* Work task: Give again, word for word, the lines below that run from the line with "sudo cp /opt/piControl/pictlnode" through the line with "Materials Used' section.". Drop the pictures.

# # # #

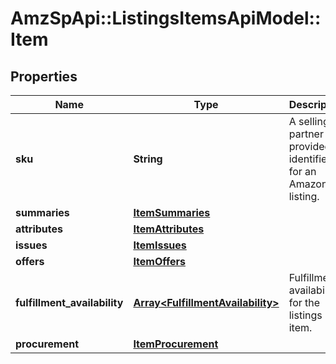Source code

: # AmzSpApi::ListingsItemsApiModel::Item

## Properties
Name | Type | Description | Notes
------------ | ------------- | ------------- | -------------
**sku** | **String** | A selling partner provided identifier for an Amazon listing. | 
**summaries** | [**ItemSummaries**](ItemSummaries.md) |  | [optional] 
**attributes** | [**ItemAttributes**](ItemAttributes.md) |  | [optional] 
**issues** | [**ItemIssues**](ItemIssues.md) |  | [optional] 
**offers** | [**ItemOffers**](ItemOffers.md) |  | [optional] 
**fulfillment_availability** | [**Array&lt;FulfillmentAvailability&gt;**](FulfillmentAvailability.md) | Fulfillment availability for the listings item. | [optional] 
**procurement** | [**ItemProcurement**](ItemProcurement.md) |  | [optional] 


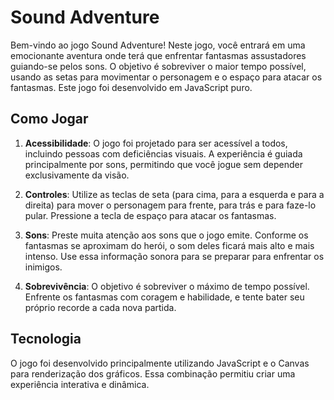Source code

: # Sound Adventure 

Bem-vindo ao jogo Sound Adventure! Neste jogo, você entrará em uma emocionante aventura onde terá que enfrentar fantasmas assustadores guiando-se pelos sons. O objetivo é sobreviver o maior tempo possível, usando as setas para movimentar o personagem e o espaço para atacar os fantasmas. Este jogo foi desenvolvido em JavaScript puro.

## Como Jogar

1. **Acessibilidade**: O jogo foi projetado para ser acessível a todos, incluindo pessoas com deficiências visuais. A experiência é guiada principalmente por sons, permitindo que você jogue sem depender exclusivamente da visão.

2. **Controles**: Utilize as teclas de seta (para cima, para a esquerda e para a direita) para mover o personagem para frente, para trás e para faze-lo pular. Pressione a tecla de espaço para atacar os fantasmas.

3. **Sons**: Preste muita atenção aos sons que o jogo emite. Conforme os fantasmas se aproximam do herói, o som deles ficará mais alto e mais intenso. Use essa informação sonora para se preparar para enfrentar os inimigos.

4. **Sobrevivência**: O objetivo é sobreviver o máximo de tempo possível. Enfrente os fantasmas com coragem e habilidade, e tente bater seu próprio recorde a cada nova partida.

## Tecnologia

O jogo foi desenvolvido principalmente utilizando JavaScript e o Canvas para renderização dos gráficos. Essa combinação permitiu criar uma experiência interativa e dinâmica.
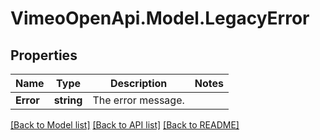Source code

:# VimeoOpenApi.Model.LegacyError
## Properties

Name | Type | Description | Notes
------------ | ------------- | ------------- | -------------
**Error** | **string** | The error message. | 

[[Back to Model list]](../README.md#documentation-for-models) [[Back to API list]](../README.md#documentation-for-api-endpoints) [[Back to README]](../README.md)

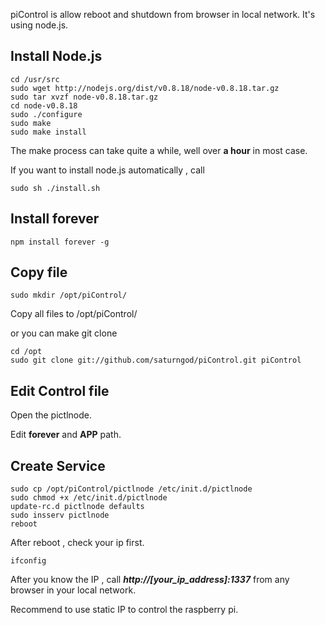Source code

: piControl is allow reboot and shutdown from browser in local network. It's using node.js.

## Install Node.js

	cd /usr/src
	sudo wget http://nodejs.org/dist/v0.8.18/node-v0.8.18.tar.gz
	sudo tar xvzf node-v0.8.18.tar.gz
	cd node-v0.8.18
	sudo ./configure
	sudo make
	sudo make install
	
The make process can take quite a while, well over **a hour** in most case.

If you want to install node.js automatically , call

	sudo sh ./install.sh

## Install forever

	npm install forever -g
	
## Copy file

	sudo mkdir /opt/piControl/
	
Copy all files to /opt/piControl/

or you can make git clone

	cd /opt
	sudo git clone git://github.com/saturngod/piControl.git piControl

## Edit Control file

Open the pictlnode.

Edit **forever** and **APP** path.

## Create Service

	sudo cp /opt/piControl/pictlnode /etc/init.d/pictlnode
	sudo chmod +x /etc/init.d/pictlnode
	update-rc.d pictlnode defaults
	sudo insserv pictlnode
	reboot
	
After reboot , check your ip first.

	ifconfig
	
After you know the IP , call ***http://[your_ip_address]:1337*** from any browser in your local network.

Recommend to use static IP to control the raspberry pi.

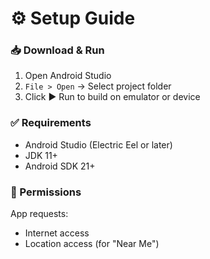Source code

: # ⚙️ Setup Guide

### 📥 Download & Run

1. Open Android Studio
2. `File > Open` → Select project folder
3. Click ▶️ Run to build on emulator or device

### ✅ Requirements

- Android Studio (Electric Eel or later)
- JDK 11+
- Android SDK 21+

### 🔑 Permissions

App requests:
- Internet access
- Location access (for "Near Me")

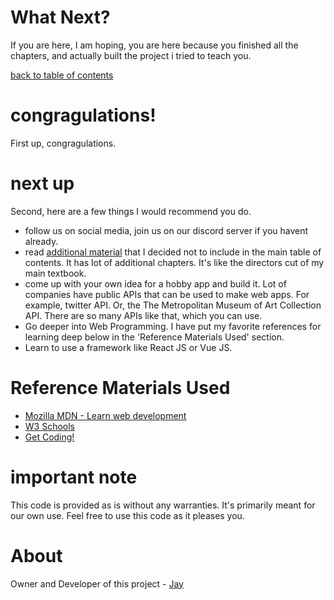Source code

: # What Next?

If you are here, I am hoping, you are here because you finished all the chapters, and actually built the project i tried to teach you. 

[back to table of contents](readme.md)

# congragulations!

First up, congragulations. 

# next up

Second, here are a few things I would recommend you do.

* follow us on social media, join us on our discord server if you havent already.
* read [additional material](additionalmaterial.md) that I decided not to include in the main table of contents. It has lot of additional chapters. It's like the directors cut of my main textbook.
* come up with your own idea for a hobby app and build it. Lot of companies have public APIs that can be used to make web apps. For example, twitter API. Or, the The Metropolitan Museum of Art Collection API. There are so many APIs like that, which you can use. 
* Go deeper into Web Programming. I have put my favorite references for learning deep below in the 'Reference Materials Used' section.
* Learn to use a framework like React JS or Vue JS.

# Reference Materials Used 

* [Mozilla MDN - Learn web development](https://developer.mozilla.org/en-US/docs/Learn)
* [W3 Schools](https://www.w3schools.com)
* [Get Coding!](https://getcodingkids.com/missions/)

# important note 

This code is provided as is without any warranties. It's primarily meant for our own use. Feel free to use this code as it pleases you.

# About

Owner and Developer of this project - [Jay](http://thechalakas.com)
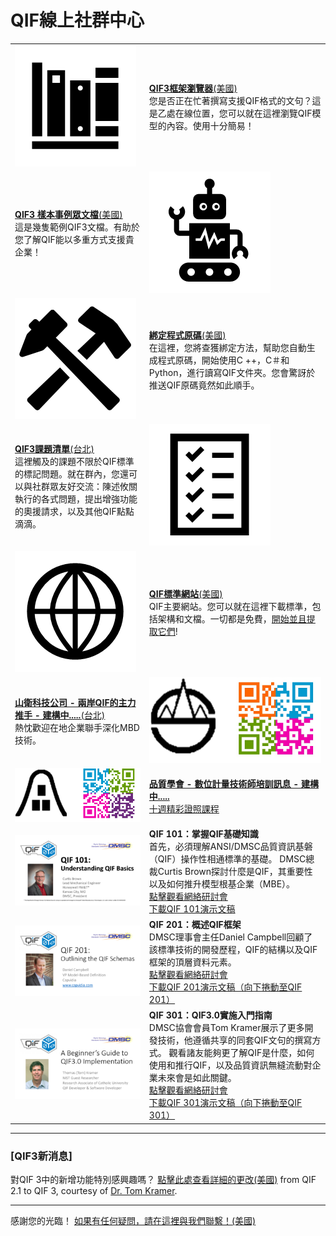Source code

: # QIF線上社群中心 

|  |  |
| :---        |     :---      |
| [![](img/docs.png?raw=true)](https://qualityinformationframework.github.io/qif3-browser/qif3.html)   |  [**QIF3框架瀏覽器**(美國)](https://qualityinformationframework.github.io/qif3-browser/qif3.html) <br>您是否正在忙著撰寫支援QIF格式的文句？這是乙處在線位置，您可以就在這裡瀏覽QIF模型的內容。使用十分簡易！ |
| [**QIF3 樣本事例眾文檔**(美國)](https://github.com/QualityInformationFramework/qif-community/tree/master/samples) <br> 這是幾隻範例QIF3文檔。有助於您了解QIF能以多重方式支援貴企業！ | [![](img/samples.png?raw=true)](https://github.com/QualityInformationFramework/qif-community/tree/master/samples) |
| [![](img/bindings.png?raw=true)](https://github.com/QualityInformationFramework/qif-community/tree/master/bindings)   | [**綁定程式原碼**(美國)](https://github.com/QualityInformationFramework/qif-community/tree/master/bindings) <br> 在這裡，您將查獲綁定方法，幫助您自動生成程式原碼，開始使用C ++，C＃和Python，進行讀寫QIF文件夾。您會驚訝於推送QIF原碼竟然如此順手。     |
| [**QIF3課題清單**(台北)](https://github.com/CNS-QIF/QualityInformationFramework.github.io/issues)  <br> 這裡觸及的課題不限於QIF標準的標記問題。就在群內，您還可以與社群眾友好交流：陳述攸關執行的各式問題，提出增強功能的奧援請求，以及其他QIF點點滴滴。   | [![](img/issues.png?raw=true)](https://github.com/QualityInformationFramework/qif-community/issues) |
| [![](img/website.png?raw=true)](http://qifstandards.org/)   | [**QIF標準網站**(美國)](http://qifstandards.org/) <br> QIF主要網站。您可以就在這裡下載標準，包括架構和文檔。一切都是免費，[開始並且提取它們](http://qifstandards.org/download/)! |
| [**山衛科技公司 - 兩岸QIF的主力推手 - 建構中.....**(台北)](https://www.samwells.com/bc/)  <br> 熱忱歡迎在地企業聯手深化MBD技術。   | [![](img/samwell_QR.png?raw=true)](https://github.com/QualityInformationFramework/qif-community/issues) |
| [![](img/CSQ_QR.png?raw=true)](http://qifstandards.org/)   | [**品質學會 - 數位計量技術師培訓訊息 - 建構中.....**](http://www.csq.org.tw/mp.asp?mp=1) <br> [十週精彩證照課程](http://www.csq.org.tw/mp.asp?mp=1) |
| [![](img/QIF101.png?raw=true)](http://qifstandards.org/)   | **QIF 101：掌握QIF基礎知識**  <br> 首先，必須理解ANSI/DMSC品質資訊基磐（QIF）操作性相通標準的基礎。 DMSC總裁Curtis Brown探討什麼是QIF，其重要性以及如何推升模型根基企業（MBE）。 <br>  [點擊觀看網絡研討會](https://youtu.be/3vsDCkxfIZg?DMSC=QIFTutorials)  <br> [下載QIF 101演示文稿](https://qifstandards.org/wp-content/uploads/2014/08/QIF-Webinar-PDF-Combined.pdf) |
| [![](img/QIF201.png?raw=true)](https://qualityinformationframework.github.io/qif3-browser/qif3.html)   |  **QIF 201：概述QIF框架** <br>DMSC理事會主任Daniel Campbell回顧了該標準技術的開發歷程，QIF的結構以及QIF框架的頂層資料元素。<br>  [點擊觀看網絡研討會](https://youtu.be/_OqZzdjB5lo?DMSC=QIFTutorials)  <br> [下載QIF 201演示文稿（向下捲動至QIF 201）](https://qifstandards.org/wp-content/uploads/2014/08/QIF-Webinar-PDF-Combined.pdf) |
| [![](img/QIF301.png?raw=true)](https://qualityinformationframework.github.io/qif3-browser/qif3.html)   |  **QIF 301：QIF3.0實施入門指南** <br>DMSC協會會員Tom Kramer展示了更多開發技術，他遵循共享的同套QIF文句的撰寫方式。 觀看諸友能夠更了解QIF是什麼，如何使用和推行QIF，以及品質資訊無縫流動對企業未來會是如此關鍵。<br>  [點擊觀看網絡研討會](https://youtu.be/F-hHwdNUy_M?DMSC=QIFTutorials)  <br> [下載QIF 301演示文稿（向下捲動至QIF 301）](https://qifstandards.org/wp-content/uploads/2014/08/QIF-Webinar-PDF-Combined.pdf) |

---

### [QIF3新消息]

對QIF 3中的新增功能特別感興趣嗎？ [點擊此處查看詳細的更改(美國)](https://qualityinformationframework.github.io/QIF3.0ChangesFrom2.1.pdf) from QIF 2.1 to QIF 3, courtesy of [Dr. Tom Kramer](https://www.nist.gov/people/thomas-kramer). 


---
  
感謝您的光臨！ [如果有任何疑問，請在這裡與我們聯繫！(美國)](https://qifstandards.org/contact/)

# # # #

* Written response:
	sudo cp /opt/piControl/pictlnode /etc/init.d/pictlnode
	sudo chmod +x /etc/init.d/pictlnode
	update-rc.d pictlnode defaults
	sudo insserv pictlnode
	reboot
	
After reboot , check your ip first.

	ifconfig
	
After you know the IP , call ***http://[your_ip_address]:1337*** from any browser in your local network.

Recommend to use static IP to control the raspberry pi.

Source code

: # ⚙️ Setup Guide

### 📥 Download & Run

1. Open Android Studio
2. `File > Open` → Select project folder
3. Click ▶️ Run to build on emulator or device

### ✅ Requirements

- Android Studio (Electric Eel or later)
- JDK 11+
- Android SDK 21+

### 🔑 Permissions

App requests:
- Internet access
- Location access (for "Near Me")

Source code

: # What Next?

If you are here, I am hoping, you are here because you finished all the chapters, and actually built the project i tried to teach you. 

[back to table of contents](readme.md)

# congragulations!

First up, congragulations. 

# next up

Second, here are a few things I would recommend you do.

* follow us on social media, join us on our discord server if you havent already.
* read [additional material](additionalmaterial.md) that I decided not to include in the main table of contents. It has lot of additional chapters. It's like the directors cut of my main textbook.
* come up with your own idea for a hobby app and build it. Lot of companies have public APIs that can be used to make web apps. For example, twitter API. Or, the The Metropolitan Museum of Art Collection API. There are so many APIs like that, which you can use. 
* Go deeper into Web Programming. I have put my favorite references for learning deep below in the 'Reference Materials Used' section.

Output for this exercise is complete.